The book is nicely organised into five sections, elementally. Earth is about community including finding our way home to Paganism and the families we create that nourish us. It contains stories by Margot Adler and Judy Harrow. Two of my favourites were “A Witch is Seldom Alone” by Cat Chapin-Bishop, who always manages to communicate something so special, and “Sharing a Common Flame”, a beautiful Yule ritual that Wildman recounts (and that I will surely borrow).
Air is about the learning process – teachers, students, mentors, and inner guides. We hear from Francesca De Grandis, T. Thorn Coyle, Wren Walker, Frederic Lamond, and Ellen Evert Hopman. One of my favourites here is John Yohalem’s “Leon’s Template” about the people that show us the path and those who discover it. There is value in both formal training and the spontaneity of those who are simply inspired from within to know exactly what they are supposed to do.

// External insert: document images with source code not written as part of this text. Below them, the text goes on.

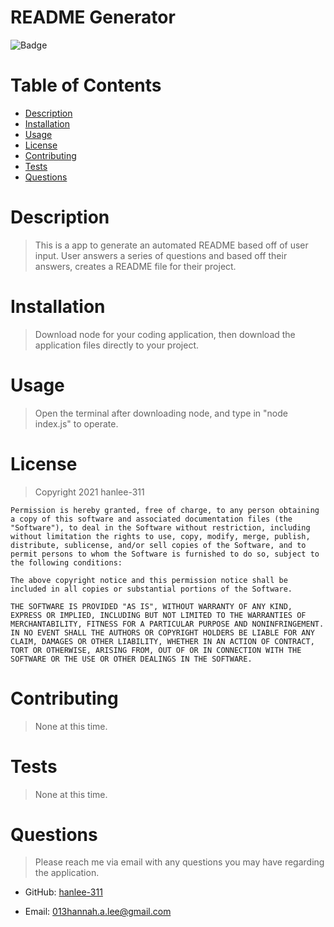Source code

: # README Generator
  ![Badge](https://img.shields.io/badge/license-MIT-blue)
  # Table of Contents
  * [Description](#description)
  * [Installation](#installation)
  * [Usage](#usage)
  * [License](#license)
  * [Contributing](#contributing)
  * [Tests](#tests)
  * [Questions](#questions)

  # Description
  >This is a app to generate an automated README based off of user input. User answers a series of questions and based off their answers, creates a README file for their project.

  # Installation
  >Download node for your coding application, then download the application files directly to your project. 

  # Usage
  >Open the terminal after downloading node, and type in "node index.js" to operate.

  # License
  >Copyright 2021 hanlee-311

    Permission is hereby granted, free of charge, to any person obtaining a copy of this software and associated documentation files (the "Software"), to deal in the Software without restriction, including without limitation the rights to use, copy, modify, merge, publish, distribute, sublicense, and/or sell copies of the Software, and to permit persons to whom the Software is furnished to do so, subject to the following conditions:
    
    The above copyright notice and this permission notice shall be included in all copies or substantial portions of the Software.
    
    THE SOFTWARE IS PROVIDED "AS IS", WITHOUT WARRANTY OF ANY KIND, EXPRESS OR IMPLIED, INCLUDING BUT NOT LIMITED TO THE WARRANTIES OF MERCHANTABILITY, FITNESS FOR A PARTICULAR PURPOSE AND NONINFRINGEMENT. IN NO EVENT SHALL THE AUTHORS OR COPYRIGHT HOLDERS BE LIABLE FOR ANY CLAIM, DAMAGES OR OTHER LIABILITY, WHETHER IN AN ACTION OF CONTRACT, TORT OR OTHERWISE, ARISING FROM, OUT OF OR IN CONNECTION WITH THE SOFTWARE OR THE USE OR OTHER DEALINGS IN THE SOFTWARE.
    

  # Contributing
  >None at this time.

  # Tests 
  >None at this time.

  # Questions
  >Please reach me via email with any questions you may have regarding the application. 

  - GitHub: [hanlee-311](github.com/hanlee-311)

  - Email: 013hannah.a.lee@gmail.com
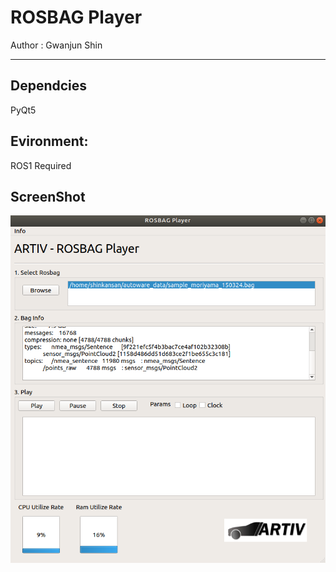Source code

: # ROSBAG Player
Author : Gwanjun Shin

---

## Dependcies
  PyQt5
  
## Evironment:
  ROS1 Required
  
 
 ## ScreenShot
 ![img](screenShot.png)
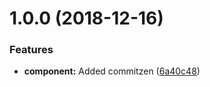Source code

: # 1.0.0 (2018-12-16)


### Features

* **component:** Added commitzen ([6a40c48](https://github.com/amurdock/ystage/commit/6a40c48))
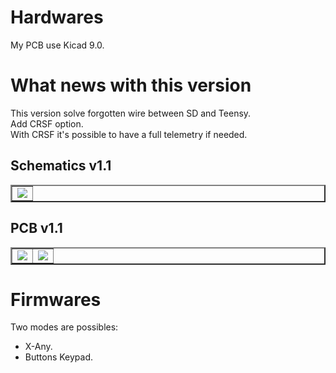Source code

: # Hardwares
My PCB use Kicad 9.0.  

# What news with this version
This version solve forgotten wire between SD and Teensy.  
Add CRSF option.  
With CRSF it's possible to have a full telemetry if needed.  

## Schematics v1.1
<table border="2">
<tr>
<td><img src="https://github.com/pierrotm777/SoundModule_Teensy4.0-version/blob/main/Hardware/V1.1/Sound_Myca_Teensy_v1.2.png" border="0"/></td>
</tr>
</table>

## PCB v1.1
<table border="2">
<tr>
<td><img src="https://github.com/pierrotm777/SoundModule_Teensy4.0-version/blob/main/Hardware/V1.1/Sound_Myca_Teensy_Top_v1.2.png" border="0"/></td>
<td><img src="https://github.com/pierrotm777/SoundModule_Teensy4.0-version/blob/main/Hardware/V1.1/Sound_Myca_Teensy_Bot_v1.2.png" border="0"/></td>
</tr>
</table>

# Firmwares
Two modes are possibles:
- X-Any.
- Buttons Keypad. 

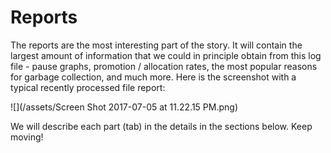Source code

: # Reports

The reports are the most interesting part of the story. It will contain the largest amount of information that we could in principle obtain from this log file - pause graphs, promotion / allocation rates, the most popular reasons for garbage collection, and much more. Here is the screenshot with a typical recently processed file report:

![](/assets/Screen Shot 2017-07-05 at 11.22.15 PM.png)

We will describe each part \(tab\) in the details in the sections below. Keep moving!

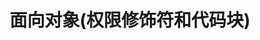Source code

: ---
title: "面向对象(权限修饰符和代码块)"
description: ""
publishDate: "2024 01 08"
tags: ["java进阶","java","面向对象"]
---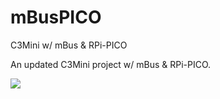 # mBusPICO
C3Mini w/ mBus &amp; RPi-PICO
 
An updated C3Mini project w/ mBus &amp; RPi-PICO.<br>

 <img src="pic/mBusPico0210.gif">
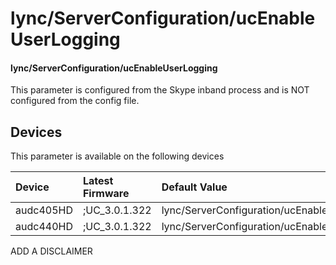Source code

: ﻿---
description: lync/ServerConfiguration/ucEnableUserLogging
search:
    keywords: ['lync','ServerConfiguration','ucEnableUserLogging']
---

# lync/ServerConfiguration/ucEnableUserLogging

#### lync/ServerConfiguration/ucEnableUserLogging

This parameter is configured from the Skype inband process and is NOT configured from the config file.



## Devices
This parameter is available on the following devices

| Device | Latest Firmware | Default Value |
|:---|:---|:---|
| audc405HD | ;UC_3.0.1.322 | lync/ServerConfiguration/ucEnableUserLogging=0 
| audc440HD | ;UC_3.0.1.322 | lync/ServerConfiguration/ucEnableUserLogging=0 

ADD A DISCLAIMER
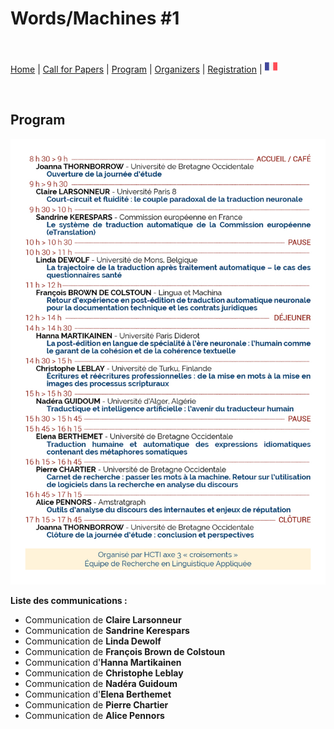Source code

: # Words/Machines #1

<br>

[Home](https://motsmachines.github.io/2019/en) | [Call for Papers](https://motsmachines.github.io/2019/en/cfp) | [Program](https://motsmachines.github.io/2019/en/program) | [Organizers](https://motsmachines.github.io/2019/en/orga) | [Registration](https://motsmachines.github.io/2019/en/registration) | [<img src="FR.png" width="20">](https://motsmachines.github.io/2019/fr)

<br>


## Program

![Programme](programme.jpg)

**Liste des communications :**

* Communication de **Claire Larsonneur**
* Communication de **Sandrine Kerespars**
* Communication de **Linda Dewolf**
* Communication de **François Brown de Colstoun**
* Communication d'**Hanna Martikainen**
* Communication de **Christophe Leblay**
* Communication de **Nadéra Guidoum**
* Communication d'**Elena Berthemet**
* Communication de **Pierre Chartier**
* Communication de **Alice Pennors**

Fire is about magical transformation. M. Macha NightMare, Carl McColman, Oberon Zell-Ravenheart, Penny Novack, Sue Curewitz Arthen, and others share stories of magic, transformation, and life passages. One interesting essay from K.A. Laity, a medievalist, explores the treasury of witchcraft, charms, and hexes found in medieval texts.

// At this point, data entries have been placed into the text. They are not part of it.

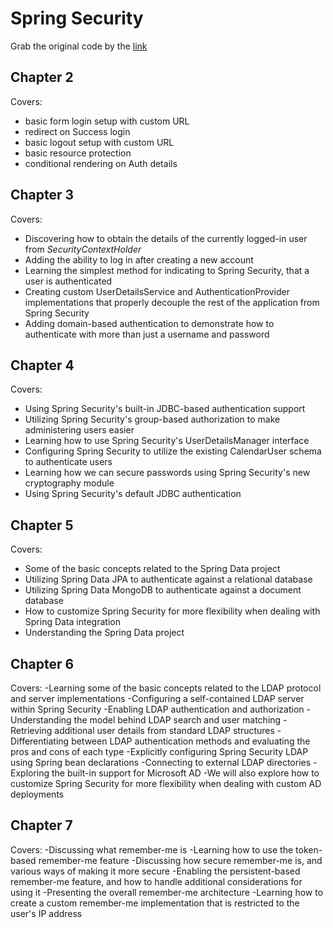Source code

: # Spring Security 
Grab the original code by the [link](https://github.com/PacktPublishing/Spring-Security-Third-Edition)

## Chapter 2
Covers:
- basic form login setup with custom URL
- redirect on Success login
- basic logout setup with custom URL
- basic resource protection
- conditional rendering on Auth details

## Chapter 3
Covers:
- Discovering how to obtain the details of the currently logged-in user from _SecurityContextHolder_
- Adding the ability to log in after creating a new account
- Learning the simplest method for indicating to Spring Security, that a user is authenticated
- Creating custom UserDetailsService and AuthenticationProvider implementations that properly decouple the rest of the application from Spring Security
- Adding domain-based authentication to demonstrate how to authenticate with more than just a username and password

## Chapter 4
Covers:
- Using Spring Security's built-in JDBC-based authentication support
- Utilizing Spring Security's group-based authorization to make administering users easier
- Learning how to use Spring Security's UserDetailsManager interface
- Configuring Spring Security to utilize the existing CalendarUser schema to authenticate users
- Learning how we can secure passwords using Spring Security's new cryptography module
- Using Spring Security's default JDBC authentication

## Chapter 5
Covers:
- Some of the basic concepts related to the Spring Data project
- Utilizing Spring Data JPA to authenticate against a relational database
- Utilizing Spring Data MongoDB to authenticate against a document database
- How to customize Spring Security for more flexibility when dealing with Spring Data integration
- Understanding the Spring Data project

## Chapter 6
Covers:
-Learning some of the basic concepts related to the LDAP protocol and server implementations
-Configuring a self-contained LDAP server within Spring Security
-Enabling LDAP authentication and authorization
-Understanding the model behind LDAP search and user matching
-Retrieving additional user details from standard LDAP structures
-Differentiating between LDAP authentication methods and evaluating the pros and cons of each type
-Explicitly configuring Spring Security LDAP using Spring bean declarations
-Connecting to external LDAP directories
-Exploring the built-in support for Microsoft AD
-We will also explore how to customize Spring Security for more flexibility when dealing with custom AD deployments

## Chapter 7
Covers:
-Discussing what remember-me is
-Learning how to use the token-based remember-me feature
-Discussing how secure remember-me is, and various ways of making it more secure
-Enabling the persistent-based remember-me feature, and how to handle additional considerations for using it
-Presenting the overall remember-me architecture
-Learning how to create a custom remember-me implementation that is restricted to the user's IP address

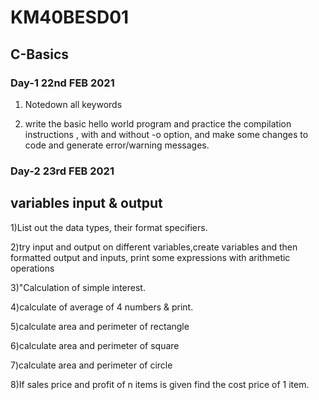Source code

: # KM40BESD01

## C-Basics

### Day-1 22nd FEB 2021

1) Notedown all keywords 

2) write the basic hello world program and practice the compilation instructions ,
with and without -o option, and make some changes to code and generate error/warning messages.

### Day-2 23rd FEB 2021

## variables input & output

1)List out the data types, their format specifiers. 

2)try input and output on different variables,create variables and then formatted output and inputs, print some expressions with arithmetic operations 

3)"Calculation of simple interest.

4)calculate of average of 4 numbers & print.

5)calculate area and perimeter of rectangle

6)calculate area and perimeter of square 

7)calculate area and perimeter of circle

8)If sales price and profit of n items is given find the cost price of 1 item.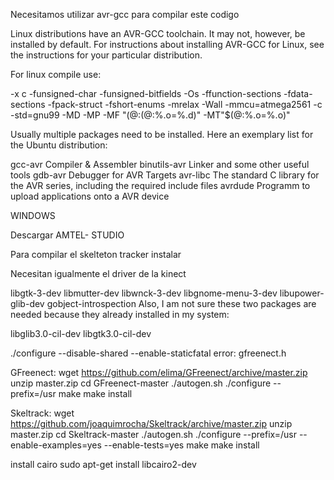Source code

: Necesitamos utilizar
avr-gcc para compilar este codigo

Linux distributions have an AVR-GCC toolchain. It may not, however, be installed by default. For instructions about installing AVR-GCC for Linux, see the instructions for your particular distribution.

For linux compile use:

-x c -funsigned-char -funsigned-bitfields -Os -ffunction-sections -fdata-sections -fpack-struct -fshort-enums -mrelax -Wall -mmcu=atmega2561 -c -std=gnu99 -MD -MP -MF "$(@:%.o=%.d)" -MT"$(@:%.o=%.d)" -MT"$(@:%.o=%.o)" 


Usually multiple packages need to be installed. Here an exemplary list for the Ubuntu distribution:

gcc-avr	Compiler & Assembler
binutils-avr	Linker and some other useful tools
gdb-avr	Debugger for AVR Targets
avr-libc	The standard C library for the AVR series, including the required include files
avrdude	Programm to upload applications onto a AVR device

WINDOWS

Descargar AMTEL- STUDIO


Para compilar el skelteton tracker
instalar

Necesitan igualmente el driver de la kinect



libgtk-3-dev
libmutter-dev
libwnck-3-dev
libgnome-menu-3-dev
libupower-glib-dev
gobject-introspection
Also, I am not sure these two packages are needed because they already installed in my system:

libglib3.0-cil-dev
libgtk3.0-cil-dev


./configure --disable-shared --enable-staticfatal error: gfreenect.h



GFreenect:
wget https://github.com/elima/GFreenect/archive/master.zip
unzip master.zip 
cd GFreenect-master
./autogen.sh
./configure --prefix=/usr
make
make install

Skeltrack:
wget https://github.com/joaquimrocha/Skeltrack/archive/master.zip
unzip master.zip 
cd Skeltrack-master
./autogen.sh 
./configure --prefix=/usr --enable-examples=yes --enable-tests=yes
make
make install

install cairo
sudo apt-get install libcairo2-dev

Water is about the seasons and cycles of life. It includes stories of marriage, children, life, and death from Patricia Monaghan, Barbara Ardinger, Michael York, and many others. Finally, Spirit contains stories of the Gods and Goddesses in our lives from Starhawk, Grey Cat, and others.
Celebrating the Pagan Soul brings together people from various traditions including Witches and Wiccans, Heathens, Druids, and Recons, but as I read through it, it wasn’t clear or even particularly important what tradition the writer followed. These stories reveal a humanity that transcends differences in training and traditions. The quality of the writing is very good and although it’s not a guide to Paganism, it is full of insight and inspiration.